All adsorption experiments were carried out in duplicates using a standard batch equilibrium method. The stock solution of Alachlor was prepared by dissolving it initially in a few drops of acetone and later adding distilled water, and as per standard protocol stock solution of 10 ppm of Alachlor was prepared (Janaki et al. 2012). Alachlor is highly soluble in acetone (≥ 1000 µg mL−1) while only moderately soluble in water (240 µg mL−1). 10.3 mg of Alachlor was taken [Weighing balance (Shimadzu company-ATx224)] to make the stock solution. Diluted solutions (0, 0.25, 0.5, 0.75, 1.0, 2.5, 5.0 and 7.5 ppm) were prepared from the stock solution (Ahmad et al. 2015). 10 mL of 0.1 M sodium chloride solution was added to each dilution to maintain the ionic strength of soil as it acts as a background electrolyte.

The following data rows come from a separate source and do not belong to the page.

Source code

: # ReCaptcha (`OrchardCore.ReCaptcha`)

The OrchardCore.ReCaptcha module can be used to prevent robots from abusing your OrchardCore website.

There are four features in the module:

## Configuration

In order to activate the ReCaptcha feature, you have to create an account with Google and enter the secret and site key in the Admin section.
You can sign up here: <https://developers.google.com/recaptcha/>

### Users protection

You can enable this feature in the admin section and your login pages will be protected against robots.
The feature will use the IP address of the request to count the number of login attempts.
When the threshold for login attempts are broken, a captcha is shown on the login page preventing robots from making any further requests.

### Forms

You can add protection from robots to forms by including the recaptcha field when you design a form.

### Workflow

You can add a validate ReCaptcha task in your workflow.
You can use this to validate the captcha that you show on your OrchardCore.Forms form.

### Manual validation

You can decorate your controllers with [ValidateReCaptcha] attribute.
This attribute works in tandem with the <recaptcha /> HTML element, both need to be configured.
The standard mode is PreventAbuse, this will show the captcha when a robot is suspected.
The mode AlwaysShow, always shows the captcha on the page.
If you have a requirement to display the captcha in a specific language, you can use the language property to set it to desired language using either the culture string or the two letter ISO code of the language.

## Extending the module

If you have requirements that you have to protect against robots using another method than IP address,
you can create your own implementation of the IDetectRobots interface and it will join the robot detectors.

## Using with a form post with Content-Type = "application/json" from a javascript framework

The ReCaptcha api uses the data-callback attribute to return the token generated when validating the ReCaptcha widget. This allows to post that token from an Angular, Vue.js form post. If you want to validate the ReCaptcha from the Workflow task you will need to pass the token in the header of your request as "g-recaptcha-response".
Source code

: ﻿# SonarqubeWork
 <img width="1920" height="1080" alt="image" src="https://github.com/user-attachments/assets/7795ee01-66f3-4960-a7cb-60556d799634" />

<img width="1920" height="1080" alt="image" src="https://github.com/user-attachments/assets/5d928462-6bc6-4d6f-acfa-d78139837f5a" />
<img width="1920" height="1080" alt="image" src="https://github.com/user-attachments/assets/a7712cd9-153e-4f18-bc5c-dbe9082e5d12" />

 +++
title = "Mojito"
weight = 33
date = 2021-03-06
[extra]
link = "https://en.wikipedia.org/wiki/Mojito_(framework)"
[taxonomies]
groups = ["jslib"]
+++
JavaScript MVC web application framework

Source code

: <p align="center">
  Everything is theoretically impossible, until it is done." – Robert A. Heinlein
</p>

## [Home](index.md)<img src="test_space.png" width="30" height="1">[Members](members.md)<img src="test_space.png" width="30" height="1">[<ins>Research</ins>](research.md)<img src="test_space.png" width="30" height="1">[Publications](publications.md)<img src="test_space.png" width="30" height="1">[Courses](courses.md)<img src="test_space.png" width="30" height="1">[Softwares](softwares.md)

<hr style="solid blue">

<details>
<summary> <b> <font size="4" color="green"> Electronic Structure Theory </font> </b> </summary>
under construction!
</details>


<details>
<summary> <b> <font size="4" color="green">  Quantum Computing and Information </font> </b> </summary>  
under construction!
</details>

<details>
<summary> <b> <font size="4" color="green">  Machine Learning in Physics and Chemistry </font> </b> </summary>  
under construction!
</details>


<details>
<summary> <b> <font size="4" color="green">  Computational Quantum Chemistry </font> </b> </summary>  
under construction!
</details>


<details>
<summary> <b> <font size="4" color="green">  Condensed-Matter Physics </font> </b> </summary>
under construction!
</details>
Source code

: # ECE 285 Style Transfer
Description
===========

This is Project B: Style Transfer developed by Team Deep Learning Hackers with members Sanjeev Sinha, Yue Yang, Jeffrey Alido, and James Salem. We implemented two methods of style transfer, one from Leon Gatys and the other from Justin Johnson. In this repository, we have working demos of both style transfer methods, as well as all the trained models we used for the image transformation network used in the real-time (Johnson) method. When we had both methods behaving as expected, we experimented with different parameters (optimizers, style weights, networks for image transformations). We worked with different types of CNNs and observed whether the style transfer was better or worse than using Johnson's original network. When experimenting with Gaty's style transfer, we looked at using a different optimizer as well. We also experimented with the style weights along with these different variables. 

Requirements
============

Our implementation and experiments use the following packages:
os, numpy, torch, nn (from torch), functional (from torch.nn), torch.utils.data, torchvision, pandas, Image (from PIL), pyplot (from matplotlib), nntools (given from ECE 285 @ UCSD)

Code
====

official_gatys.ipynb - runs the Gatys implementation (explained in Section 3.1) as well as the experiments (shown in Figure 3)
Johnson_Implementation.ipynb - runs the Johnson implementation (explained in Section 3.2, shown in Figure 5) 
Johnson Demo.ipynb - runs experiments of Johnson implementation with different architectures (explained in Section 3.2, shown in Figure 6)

Adsorption of Alachlor was carried out using batch equilibrium method (Ahmad et al. 2014; OECD 2005). All experiments were done at laboratory isothermal and ambient conditions 24–26 °C. 0.5 g of air-dried soil samples [weighed by weighting machine (Shimadzu company-AUX220)] were equilibrated with eight different concentrations. 10 mL of each Alachlor concentration was added to the soil sample in a 15 mL falcon tube. All samples along with duplicates plus blanks (no pesticide) and control were shaken on a rotary shaker [(orbital shaker (Irmeco Gmbh Germany)] at 150 rpm for a period of 48 h. The vials were centrifuged [Hettich Company (Sigma 26-E)] for 20 min at 3500 rpm (25 °C). One milliliter of the clear supernatant was removed, filtered through 0.2-µm nylon filters and analyzed under UV–Vis spectrophotometer for the pesticide concentration.

Utilizing UV–Vis spectrophotometer (Model: BMS-1602), the concentration of Alachlor in soil solution was analyzed. At UV–Vis spectrophotometer, the solutions were run at detection wavelength of 200–300 nm with the aid of taking water as the reference standard and the wavelength of Alachlor was determined at 240 nm.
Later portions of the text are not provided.